Impetigo herpetiformis, a rare form of pustular psoriasis (choice A) in pregnant females, is marked by acute, febrile onset with development of grouped erythematous plaques that are rimmed with small sterile pustules. Lesional plaques predominate in flexural areas and expand peripherally. It is usually associated with significant constitutional symptoms and hypocalcemia with secondary delirium, seizures, and tetany. It usually promptly remits after delivery but may recur in subsequent pregnancies.
Herpes gestationis (choice B), also known as pemphigoid gestationis, is a rare autoimmune disease that occurs exclusively during the second or third trimester of pregnancy, or during the immediate postpartum period. It is characterized by intense pruritic papules and tense blisters. Classically, Herpes gestationis presents as urticarial eruption on the abdomen that usually evolves into a pemphigoid like eruption, sparing the face, mucous membranes, palms, and soles.
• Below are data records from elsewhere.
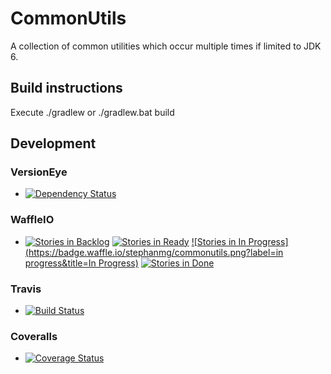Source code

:# CommonUtils
A collection of common utilities which occur multiple times if limited to JDK 6.

## Build instructions
Execute ./gradlew or ./gradlew.bat build

## Development
### VersionEye 
* [![Dependency Status](https://www.versioneye.com/user/projects/5591247f396561001900001c/badge.svg?style=flat)](https://www.versioneye.com/user/projects/5591247f396561001900001c)

### WaffleIO
* [![Stories in Backlog](https://badge.waffle.io/stephanmg/commonutils.png?label=backlog&title=Backlog)](http://waffle.io/stephanmg/commonutils)
[![Stories in Ready](https://badge.waffle.io/stephanmg/commonutils.png?label=ready&title=Ready)](http://waffle.io/stephanmg/commonutils)
[![Stories in In Progress](https://badge.waffle.io/stephanmg/commonutils.png?label=in progress&title=In Progress)](http://waffle.io/stephanmg/commonutils)
[![Stories in Done](https://badge.waffle.io/stephanmg/commonutils.png?label=done&title=Done)](http://waffle.io/stephanmg/commonutils)

### Travis
* [![Build Status](https://travis-ci.org/stephanmg/CommonUtils.svg)](https://travis-ci.org/stephanmg/CommonUtils)

### Coveralls
* [![Coverage Status](https://coveralls.io/repos/stephanmg/CommonUtils/badge.svg)](https://coveralls.io/r/stephanmg/CommonUtils)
The umbilicus is usually involved, in contrast to PUPPP. The disease tends to recur during subsequent gestations and one quarter of women experience flare-ups with use of oral contraceptives.
Prurigo gravidarum (choice C) is a hepatic condition that usually occurs late in pregnancy. The initial cutaneous manifestation is pruritus, which usually precedes onset of jaundice by 2-4 weeks. It tends to remit soon after delivery but typically recurs in subsequent gestations. It may recur in susceptible individuals after exposure to oral contraceptives. Some reports suggested increased incidence of prematurity, stillbirth, and postpartum hemorrhage.
Scabies (choice E) is infestation with the human itch mite Sarcoptes scabiei, which is spread primarily by person-to-person contact. The chief symptom is pruritus, which can occur on any part of the body but most commonly occurs on the hands, waist, and genital area. The most diagnostic lesions are burrows, which are small, crooked lines 4-6 mm in length that are most common in the web spaces of the fingers, sides of hands, flexor surfaces of wrist, and lateral and medial surfaces of the foot nearest the heel. Mainstay of therapy include permethrin 5% and lindane. Ivermectin single oral dose has been reported to be effective for severe scabies.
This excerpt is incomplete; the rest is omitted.